Ma coeur belongs to confit
By Sharon Wilson
The coldest place I ever remember being was Paris. Looking over the city from Sacré-Cœur was like being in a snow globe. It was the early noughties, and I had put on every item of clothing in my bag. Mr Bite and I roamed the 9th arrondissement and happened upon the cosiest restaurant 'Le Petit Canard'. It had a menu dedicated to duck; only the French we thought as we ducked in for an enchanting evening.
So when I tuck into duck confit from l'escargot bleu, I appreciate the uncompromising nature of Fred Berkmiller's francophile cuisine. It is not about imported produce. L'escargot does source cheese from Hervé Mons, but Fred also grows his own vegetables at Newton walled garden in Edinburgh and buys from Scottish producers. Linda Dick chickens were on the menu, but 'ma coeur' belongs to confit. It is about fat; Fred makes no concessions to saturation.

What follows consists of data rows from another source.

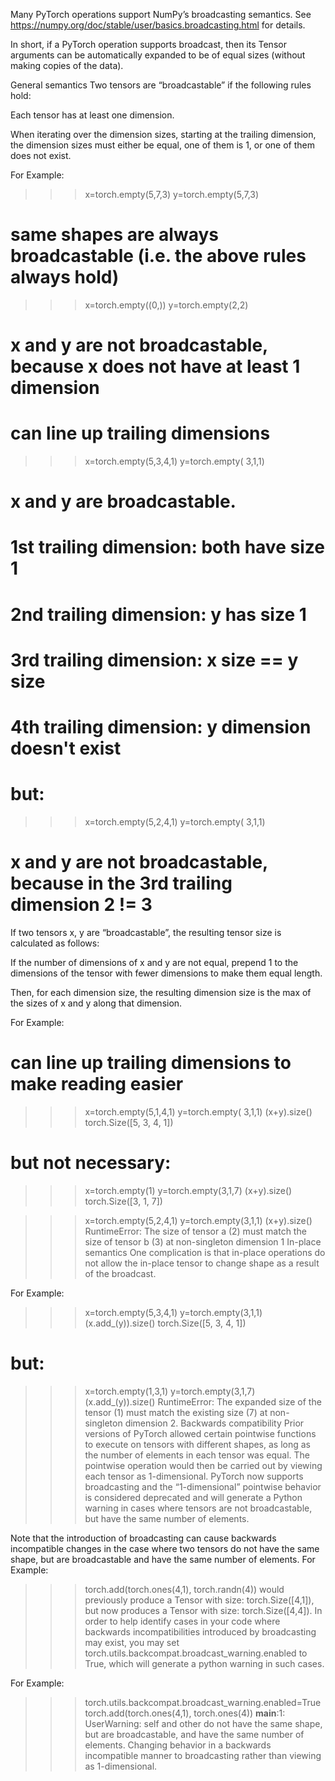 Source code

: Many PyTorch operations support NumPy’s broadcasting semantics. See https://numpy.org/doc/stable/user/basics.broadcasting.html for details.

In short, if a PyTorch operation supports broadcast, then its Tensor arguments can be automatically expanded to be of equal sizes (without making copies of the data).

General semantics
Two tensors are “broadcastable” if the following rules hold:

Each tensor has at least one dimension.

When iterating over the dimension sizes, starting at the trailing dimension, the dimension sizes must either be equal, one of them is 1, or one of them does not exist.

For Example:

>>> x=torch.empty(5,7,3)
>>> y=torch.empty(5,7,3)
# same shapes are always broadcastable (i.e. the above rules always hold)

>>> x=torch.empty((0,))
>>> y=torch.empty(2,2)
# x and y are not broadcastable, because x does not have at least 1 dimension

# can line up trailing dimensions
>>> x=torch.empty(5,3,4,1)
>>> y=torch.empty(  3,1,1)
# x and y are broadcastable.
# 1st trailing dimension: both have size 1
# 2nd trailing dimension: y has size 1
# 3rd trailing dimension: x size == y size
# 4th trailing dimension: y dimension doesn't exist

# but:
>>> x=torch.empty(5,2,4,1)
>>> y=torch.empty(  3,1,1)
# x and y are not broadcastable, because in the 3rd trailing dimension 2 != 3
If two tensors x, y are “broadcastable”, the resulting tensor size is calculated as follows:

If the number of dimensions of x and y are not equal, prepend 1 to the dimensions of the tensor with fewer dimensions to make them equal length.

Then, for each dimension size, the resulting dimension size is the max of the sizes of x and y along that dimension.

For Example:

# can line up trailing dimensions to make reading easier
>>> x=torch.empty(5,1,4,1)
>>> y=torch.empty(  3,1,1)
>>> (x+y).size()
torch.Size([5, 3, 4, 1])

# but not necessary:
>>> x=torch.empty(1)
>>> y=torch.empty(3,1,7)
>>> (x+y).size()
torch.Size([3, 1, 7])

>>> x=torch.empty(5,2,4,1)
>>> y=torch.empty(3,1,1)
>>> (x+y).size()
RuntimeError: The size of tensor a (2) must match the size of tensor b (3) at non-singleton dimension 1
In-place semantics
One complication is that in-place operations do not allow the in-place tensor to change shape as a result of the broadcast.

For Example:

>>> x=torch.empty(5,3,4,1)
>>> y=torch.empty(3,1,1)
>>> (x.add_(y)).size()
torch.Size([5, 3, 4, 1])

# but:
>>> x=torch.empty(1,3,1)
>>> y=torch.empty(3,1,7)
>>> (x.add_(y)).size()
RuntimeError: The expanded size of the tensor (1) must match the existing size (7) at non-singleton dimension 2.
Backwards compatibility
Prior versions of PyTorch allowed certain pointwise functions to execute on tensors with different shapes, as long as the number of elements in each tensor was equal. The pointwise operation would then be carried out by viewing each tensor as 1-dimensional. PyTorch now supports broadcasting and the “1-dimensional” pointwise behavior is considered deprecated and will generate a Python warning in cases where tensors are not broadcastable, but have the same number of elements.

Note that the introduction of broadcasting can cause backwards incompatible changes in the case where two tensors do not have the same shape, but are broadcastable and have the same number of elements. For Example:

>>> torch.add(torch.ones(4,1), torch.randn(4))
would previously produce a Tensor with size: torch.Size([4,1]), but now produces a Tensor with size: torch.Size([4,4]). In order to help identify cases in your code where backwards incompatibilities introduced by broadcasting may exist, you may set torch.utils.backcompat.broadcast_warning.enabled to True, which will generate a python warning in such cases.

For Example:

>>> torch.utils.backcompat.broadcast_warning.enabled=True
>>> torch.add(torch.ones(4,1), torch.ones(4))
__main__:1: UserWarning: self and other do not have the same shape, but are broadcastable, and have the same number of elements.
Changing behavior in a backwards incompatible manner to broadcasting rather than viewing as 1-dimensional.
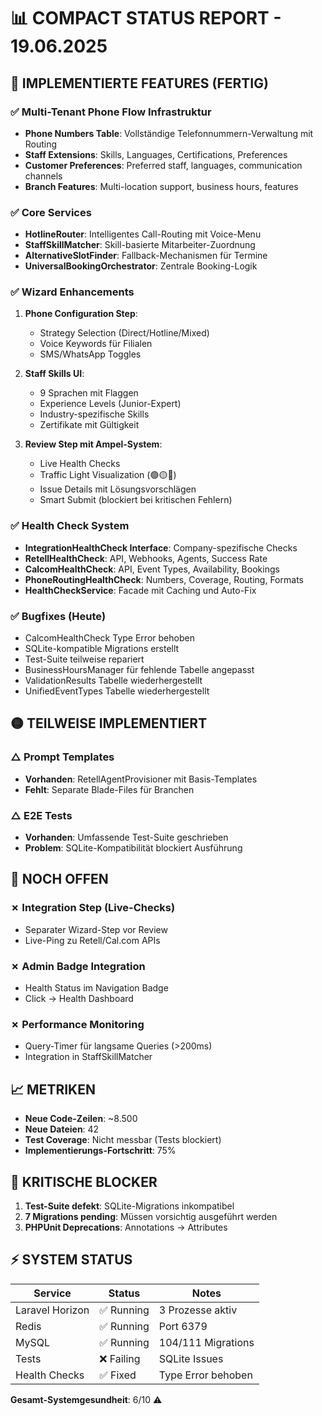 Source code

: # 📊 COMPACT STATUS REPORT - 19.06.2025

## 🚀 IMPLEMENTIERTE FEATURES (FERTIG)

### ✅ Multi-Tenant Phone Flow Infrastruktur
- **Phone Numbers Table**: Vollständige Telefonnummern-Verwaltung mit Routing
- **Staff Extensions**: Skills, Languages, Certifications, Preferences
- **Customer Preferences**: Preferred staff, languages, communication channels
- **Branch Features**: Multi-location support, business hours, features

### ✅ Core Services
- **HotlineRouter**: Intelligentes Call-Routing mit Voice-Menu
- **StaffSkillMatcher**: Skill-basierte Mitarbeiter-Zuordnung
- **AlternativeSlotFinder**: Fallback-Mechanismen für Termine
- **UniversalBookingOrchestrator**: Zentrale Booking-Logik

### ✅ Wizard Enhancements
1. **Phone Configuration Step**: 
   - Strategy Selection (Direct/Hotline/Mixed)
   - Voice Keywords für Filialen
   - SMS/WhatsApp Toggles
   
2. **Staff Skills UI**:
   - 9 Sprachen mit Flaggen
   - Experience Levels (Junior-Expert)
   - Industry-spezifische Skills
   - Zertifikate mit Gültigkeit

3. **Review Step mit Ampel-System**:
   - Live Health Checks
   - Traffic Light Visualization (🟢🟡🔴)
   - Issue Details mit Lösungsvorschlägen
   - Smart Submit (blockiert bei kritischen Fehlern)

### ✅ Health Check System
- **IntegrationHealthCheck Interface**: Company-spezifische Checks
- **RetellHealthCheck**: API, Webhooks, Agents, Success Rate
- **CalcomHealthCheck**: API, Event Types, Availability, Bookings
- **PhoneRoutingHealthCheck**: Numbers, Coverage, Routing, Formats
- **HealthCheckService**: Facade mit Caching und Auto-Fix

### ✅ Bugfixes (Heute)
- CalcomHealthCheck Type Error behoben
- SQLite-kompatible Migrations erstellt
- Test-Suite teilweise repariert
- BusinessHoursManager für fehlende Tabelle angepasst
- ValidationResults Tabelle wiederhergestellt
- UnifiedEventTypes Tabelle wiederhergestellt

## 🟡 TEILWEISE IMPLEMENTIERT

### △ Prompt Templates
- **Vorhanden**: RetellAgentProvisioner mit Basis-Templates
- **Fehlt**: Separate Blade-Files für Branchen

### △ E2E Tests
- **Vorhanden**: Umfassende Test-Suite geschrieben
- **Problem**: SQLite-Kompatibilität blockiert Ausführung

## 🔴 NOCH OFFEN

### ✗ Integration Step (Live-Checks)
- Separater Wizard-Step vor Review
- Live-Ping zu Retell/Cal.com APIs

### ✗ Admin Badge Integration
- Health Status im Navigation Badge
- Click → Health Dashboard

### ✗ Performance Monitoring
- Query-Timer für langsame Queries (>200ms)
- Integration in StaffSkillMatcher

## 📈 METRIKEN

- **Neue Code-Zeilen**: ~8.500
- **Neue Dateien**: 42
- **Test Coverage**: Nicht messbar (Tests blockiert)
- **Implementierungs-Fortschritt**: 75%

## 🚨 KRITISCHE BLOCKER

1. **Test-Suite defekt**: SQLite-Migrations inkompatibel
2. **7 Migrations pending**: Müssen vorsichtig ausgeführt werden
3. **PHPUnit Deprecations**: Annotations → Attributes

## ⚡ SYSTEM STATUS

| Service | Status | Notes |
|---------|--------|-------|
| Laravel Horizon | ✅ Running | 3 Prozesse aktiv |
| Redis | ✅ Running | Port 6379 |
| MySQL | ✅ Running | 104/111 Migrations |
| Tests | ❌ Failing | SQLite Issues |
| Health Checks | ✅ Fixed | Type Error behoben |

**Gesamt-Systemgesundheit**: 6/10 ⚠️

You will have heard of the Gascony Paradox. In a 1991 article, The New York Times described how 'Gascons eat a diet higher in saturated fat than any other group of people in the industrialized world'. However, the fat comes from web-footed birds, and people from the South West area of France in a substantive study were shown to have very low rates of heart attacks compared to, for example, the USA. Dr Renaud, who ran the study, concluded: "Goose and duck fat is closer in chemical composition to olive oil than it is to butter or lard."
And olive oil is consistently shown to be good for the heart.
How fortunate as duck is also delicious.
I unpacked two legs thick with a layer of fat and placed them in the oven along with potato dauphinoise. Then gently heated a sticky jus and rapidly steamed vibrant Fred-grown veg. Courgettes are noticeably softer and less fibrous than those from the supermarket.
When I plate the bird, it is pink, salty, rich and crispy. Gamey meat falls from the spindly bone. I realize I will be defeated by this duck and start to think of salad the next day. A hearty portion of duck terrine had already gone to the fridge. One of the great things about Lockdown food has been the portions. There is food enough to last a weekend, and l'escargot bleu is no exception. It is value for money.
Of course, throughout our feast, we had an eye on the piece de resistance - mousse au chocolate. An indulgent portion of velvety, airy milk chocolate, was so seductive it made me blush.
L'escargot bleu takes orders on Tuesdays and Wednesday for a Friday afternoon delivery or collection. I nearly missed the deadline so put a reminder in your diary. I hear there is Tarte Tatin on the menu this week. Now that is whole other story.